Jikŋon: ‘Frozen 2’ brings Sámi language and culture to Disney audiences

The new blockbuster becomes the first feature-length Hollywood film with a Northern Sámi version.

Publicity picture for Frozen 2 / Credit: Disney Animation Studios

The long-awaited sequel to Disney’s blockbuster ‘Frozen’ opens in Finnish cinemas over Christmas, and becomes the first feature-length Hollywood film to be dubbed in Northern Sámi.

A unique collaboration between Disney Animation Studios and indigenous communities has helped shape the narrative of the fairy tale, which weaves elements of Sámi culture and mythology with more traditional cartoon storytelling.

“Of course it’s a snow story and a fantasy world, and they have been inspired from our nature and from our culture” explains Tiina Sanila-Aikio, President of the Sámi Parliament, who was one of a group of Sámi from Finland, Sweden and Norway who advised on the film.

Frozen 2 – or Jikŋon 2 in Northern Sámi – follows the adventures of Anna, Elsa, Olaf and Kristoff as they journey further north of the fictional Kingdom of Arendelle. They meet the Northuldra people, whose lives are closely entwined with reindeer – a traditional Sámi activity.
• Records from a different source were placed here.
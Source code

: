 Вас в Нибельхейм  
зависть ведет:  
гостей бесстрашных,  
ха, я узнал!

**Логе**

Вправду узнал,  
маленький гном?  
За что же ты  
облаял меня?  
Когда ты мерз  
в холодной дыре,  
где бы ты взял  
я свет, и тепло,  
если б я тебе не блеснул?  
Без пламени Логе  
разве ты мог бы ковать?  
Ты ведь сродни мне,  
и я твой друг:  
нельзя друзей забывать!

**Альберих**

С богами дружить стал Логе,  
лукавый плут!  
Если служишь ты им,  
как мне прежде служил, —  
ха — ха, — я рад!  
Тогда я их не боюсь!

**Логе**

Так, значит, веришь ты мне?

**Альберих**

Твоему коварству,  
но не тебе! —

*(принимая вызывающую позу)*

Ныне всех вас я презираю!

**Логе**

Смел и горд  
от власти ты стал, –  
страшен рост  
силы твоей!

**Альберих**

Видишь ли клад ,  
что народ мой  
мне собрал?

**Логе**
Sanila-Aikio, who attended the Los Angeles premier of the movie in early November with her daughter, explains that part of the Sámi advisory role was to help Disney get the small but important details about reindeer, and Sámi life, exactly right.

“The animations are very realistic, and so we could easily notice anything that was not realistic. For example there is a scene where there are reindeer, and they are running in a circle. Reindeer have a certain direction they go, and in the film the circle goes in the right direction” she tells News Now Finland.
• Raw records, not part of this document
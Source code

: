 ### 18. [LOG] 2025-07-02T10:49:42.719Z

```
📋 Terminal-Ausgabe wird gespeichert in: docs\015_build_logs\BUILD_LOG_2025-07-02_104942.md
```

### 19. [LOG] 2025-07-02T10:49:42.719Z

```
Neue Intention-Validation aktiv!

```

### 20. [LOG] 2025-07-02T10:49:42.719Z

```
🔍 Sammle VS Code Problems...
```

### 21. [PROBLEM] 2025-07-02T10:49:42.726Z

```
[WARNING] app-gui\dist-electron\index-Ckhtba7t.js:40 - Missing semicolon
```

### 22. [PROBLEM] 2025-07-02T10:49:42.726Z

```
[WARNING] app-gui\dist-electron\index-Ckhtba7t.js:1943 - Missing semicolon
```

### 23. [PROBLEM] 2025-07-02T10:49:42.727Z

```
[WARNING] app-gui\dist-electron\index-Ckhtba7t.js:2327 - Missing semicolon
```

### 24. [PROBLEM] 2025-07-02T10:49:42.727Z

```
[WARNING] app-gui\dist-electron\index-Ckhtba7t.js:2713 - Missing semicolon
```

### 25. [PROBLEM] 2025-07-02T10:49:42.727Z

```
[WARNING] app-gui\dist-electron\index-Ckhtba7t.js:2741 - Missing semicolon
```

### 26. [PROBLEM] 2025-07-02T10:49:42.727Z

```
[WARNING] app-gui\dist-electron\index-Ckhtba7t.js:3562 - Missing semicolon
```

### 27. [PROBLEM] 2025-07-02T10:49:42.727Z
“Such things are very important for us, and they understood when we visited Walt Disney Animation Studios, when they are working with animation, the details are very important” she explains.
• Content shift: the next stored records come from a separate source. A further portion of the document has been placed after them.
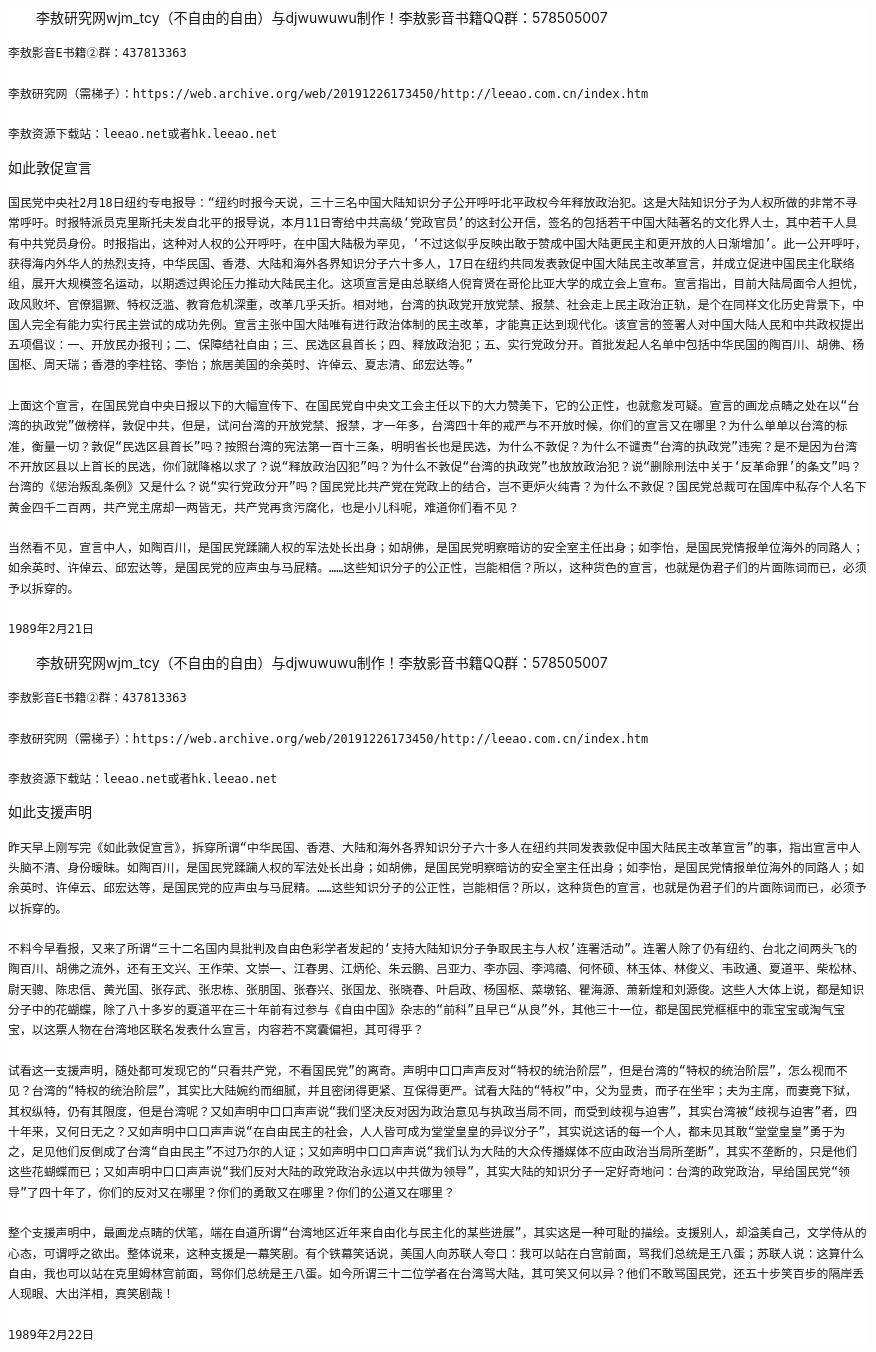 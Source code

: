 　　李敖研究网wjm_tcy（不自由的自由）与djwuwuwu制作！李敖影音书籍QQ群：578505007

    李敖影音E书籍②群：437813363

    李敖研究网（需梯子）：https://web.archive.org/web/20191226173450/http://leeao.com.cn/index.htm

    李敖资源下载站：leeao.net或者hk.leeao.net

如此敦促宣言

    国民党中央社2月18日纽约专电报导：“纽约时报今天说，三十三名中国大陆知识分子公开呼吁北平政权今年释放政治犯。这是大陆知识分子为人权所做的非常不寻常呼吁。时报特派员克里斯托夫发自北平的报导说，本月11日寄给中共高级‘党政官员’的这封公开信，签名的包括若干中国大陆著名的文化界人士，其中若干人具有中共党员身份。时报指出，这种对人权的公开呼吁，在中国大陆极为罕见，‘不过这似乎反映出敢于赞成中国大陆更民主和更开放的人日渐增加’。此一公开呼吁，获得海内外华人的热烈支持，中华民国、香港、大陆和海外各界知识分子六十多人，17日在纽约共同发表敦促中国大陆民主改革宣言，并成立促进中国民主化联络组，展开大规模签名运动，以期透过舆论压力推动大陆民主化。这项宣言是由总联络人倪育贤在哥伦比亚大学的成立会上宣布。宣言指出，目前大陆局面令人担忧，政风败坏、官僚猖獗、特权泛滥、教育危机深重，改革几乎夭折。相对地，台湾的执政党开放党禁、报禁、社会走上民主政治正轨，是个在同样文化历史背景下，中国人完全有能力实行民主尝试的成功先例。宣言主张中国大陆唯有进行政治体制的民主改革，才能真正达到现代化。该宣言的签署人对中国大陆人民和中共政权提出五项倡议：一、开放民办报刊；二、保障结社自由；三、民选区县首长；四、释放政治犯；五、实行党政分开。首批发起人名单中包括中华民国的陶百川、胡佛、杨国枢、周天瑞；香港的李柱铭、李怡；旅居美国的余英时、许倬云、夏志清、邱宏达等。”

    上面这个宣言，在国民党自中央日报以下的大幅宣传下、在国民党自中央文工会主任以下的大力赞美下，它的公正性，也就愈发可疑。宣言的画龙点睛之处在以“台湾的执政党”做榜样，敦促中共，但是，试问台湾的开放党禁、报禁，才一年多，台湾四十年的戒严与不开放时候，你们的宣言又在哪里？为什么单单以台湾的标准，衡量一切？敦促“民选区县首长”吗？按照台湾的宪法第一百十三条，明明省长也是民选，为什么不敦促？为什么不谴责“台湾的执政党”违宪？是不是因为台湾不开放区县以上首长的民选，你们就降格以求了？说“释放政治囚犯”吗？为什么不敦促“台湾的执政党”也放放政治犯？说“删除刑法中关于‘反革命罪’的条文”吗？台湾的《惩治叛乱条例》又是什么？说“实行党政分开”吗？国民党比共产党在党政上的结合，岂不更炉火纯青？为什么不敦促？国民党总裁可在国库中私存个人名下黄金四千二百两，共产党主席却一两皆无，共产党再贪污腐化，也是小儿科呢，难道你们看不见？

    当然看不见，宣言中人，如陶百川，是国民党蹂躏人权的军法处长出身；如胡佛，是国民党明察暗访的安全室主任出身；如李怡，是国民党情报单位海外的同路人；如余英时、许倬云、邱宏达等，是国民党的应声虫与马屁精。……这些知识分子的公正性，岂能相信？所以，这种货色的宣言，也就是伪君子们的片面陈词而已，必须予以拆穿的。

    1989年2月21日

　　李敖研究网wjm_tcy（不自由的自由）与djwuwuwu制作！李敖影音书籍QQ群：578505007

    李敖影音E书籍②群：437813363

    李敖研究网（需梯子）：https://web.archive.org/web/20191226173450/http://leeao.com.cn/index.htm

    李敖资源下载站：leeao.net或者hk.leeao.net

如此支援声明

    昨天早上刚写完《如此敦促宣言》，拆穿所谓“中华民国、香港、大陆和海外各界知识分子六十多人在纽约共同发表敦促中国大陆民主改革宣言”的事，指出宣言中人头脑不清、身份暧昧。如陶百川，是国民党蹂躏人权的军法处长出身；如胡佛，是国民党明察暗访的安全室主任出身；如李怡，是国民党情报单位海外的同路人；如余英时、许倬云、邱宏达等，是国民党的应声虫与马屁精。……这些知识分子的公正性，岂能相信？所以，这种货色的宣言，也就是伪君子们的片面陈词而已，必须予以拆穿的。

    不料今早看报，又来了所谓“三十二名国内具批判及自由色彩学者发起的‘支持大陆知识分子争取民主与人权’连署活动”。连署人除了仍有纽约、台北之间两头飞的陶百川、胡佛之流外，还有王文兴、王作荣、文崇一、江春男、江炳伦、朱云鹏、吕亚力、李亦园、李鸿禧、何怀硕、林玉体、林俊义、韦政通、夏道平、柴松林、尉天骢、陈忠信、黄光国、张存武、张忠栋、张朋国、张春兴、张国龙、张晓春、叶启政、杨国枢、菜墩铭、瞿海源、萧新煌和刘源俊。这些人大体上说，都是知识分子中的花蝴蝶，除了八十多岁的夏道平在三十年前有过参与《自由中国》杂志的“前科”且早已“从良”外，其他三十一位，都是国民党框框中的乖宝宝或淘气宝宝，以这票人物在台湾地区联名发表什么宣言，内容若不窝囊偏袒，其可得乎？

    试看这一支援声明，随处都可发现它的“只看共产党，不看国民党”的离奇。声明中口口声声反对“特权的统治阶层”，但是台湾的“特权的统治阶层”，怎么视而不见？台湾的“特权的统治阶层”，其实比大陆婉约而细腻，并且密闭得更紧、互保得更严。试看大陆的“特权”中，父为显贵，而子在坐牢；夫为主席，而妻竟下狱，其权纵特，仍有其限度，但是台湾呢？又如声明中口口声声说“我们坚决反对因为政治意见与执政当局不同，而受到歧视与迫害”，其实台湾被“歧视与迫害”者，四十年来，又何日无之？又如声明中口口声声说“在自由民主的社会，人人皆可成为堂堂皇皇的异议分子”，其实说这话的每一个人，都未见其敢“堂堂皇皇”勇于为之，足见他们反倒成了台湾“自由民主”不过乃尔的人证；又如声明中口口声声说“我们认为大陆的大众传播媒体不应由政治当局所垄断”，其实不垄断的，只是他们这些花蝴蝶而已；又如声明中口口声声说“我们反对大陆的政党政治永远以中共做为领导”，其实大陆的知识分子一定好奇地问：台湾的政党政治，早给国民党“领导”了四十年了，你们的反对又在哪里？你们的勇敢又在哪里？你们的公道又在哪里？

    整个支援声明中，最画龙点睛的伏笔，端在自道所谓“台湾地区近年来自由化与民主化的某些进展”，其实这是一种可耻的描绘。支援别人，却溢美自己，文学侍从的心态，可谓呼之欲出。整体说来，这种支援是一幕笑剧。有个铁幕笑话说，美国人向苏联人夸口：我可以站在白宫前面，骂我们总统是王八蛋；苏联人说：这算什么自由，我也可以站在克里姆林宫前面，骂你们总统是王八蛋。如今所谓三十二位学者在台湾骂大陆，其可笑又何以异？他们不敢骂国民党，还五十步笑百步的隔岸丢人现眼、大出洋相，真笑剧哉！

    1989年2月22日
“These are the details we know and are very familiar with, if they are wrong we get the feeling that it’s not a complete story concerning our nature, our history, our livelihoods and lifestyle” Sanila-Aikio adds.

Watch: Frozen 2 trailer – Northern Sámi version

Cinema chain builds Frozen 2 anticipation

The first Frozen film, released in 2013, racked up more than $1.2 billion at the box office and spawned a huge industry of toys, clothes, accessories and music.

Six years later and anticipation for the sequel was growing already during December in Finland, where audiences had to wait more than a month longer than cinema-goers in other parts of the world.

In its first weekend of release Frozen 2 made more than $350 million at the global box office.

At Finnkino, Finland’s largest cinema chain, the film is released on 25th December in four different languages: Finnish, Swedish, Northern Sámi and the original English.

“Elsa is probably the modern-day superhero for small children” says Toni Lähteinen, Head of Film Programming at Finnkino.

Lähteinen explains that for 20 years the chain has been showing special advance Sunday  screenings of upcoming family movies and in December they showed Frozen 2 for one day only.

“Our previous admission record was around 4500 seats sold on one day. And for Frozen 2 we sold 14,500 so it was over three times, and it broke the previous record. It seems like a huge movie!” he says.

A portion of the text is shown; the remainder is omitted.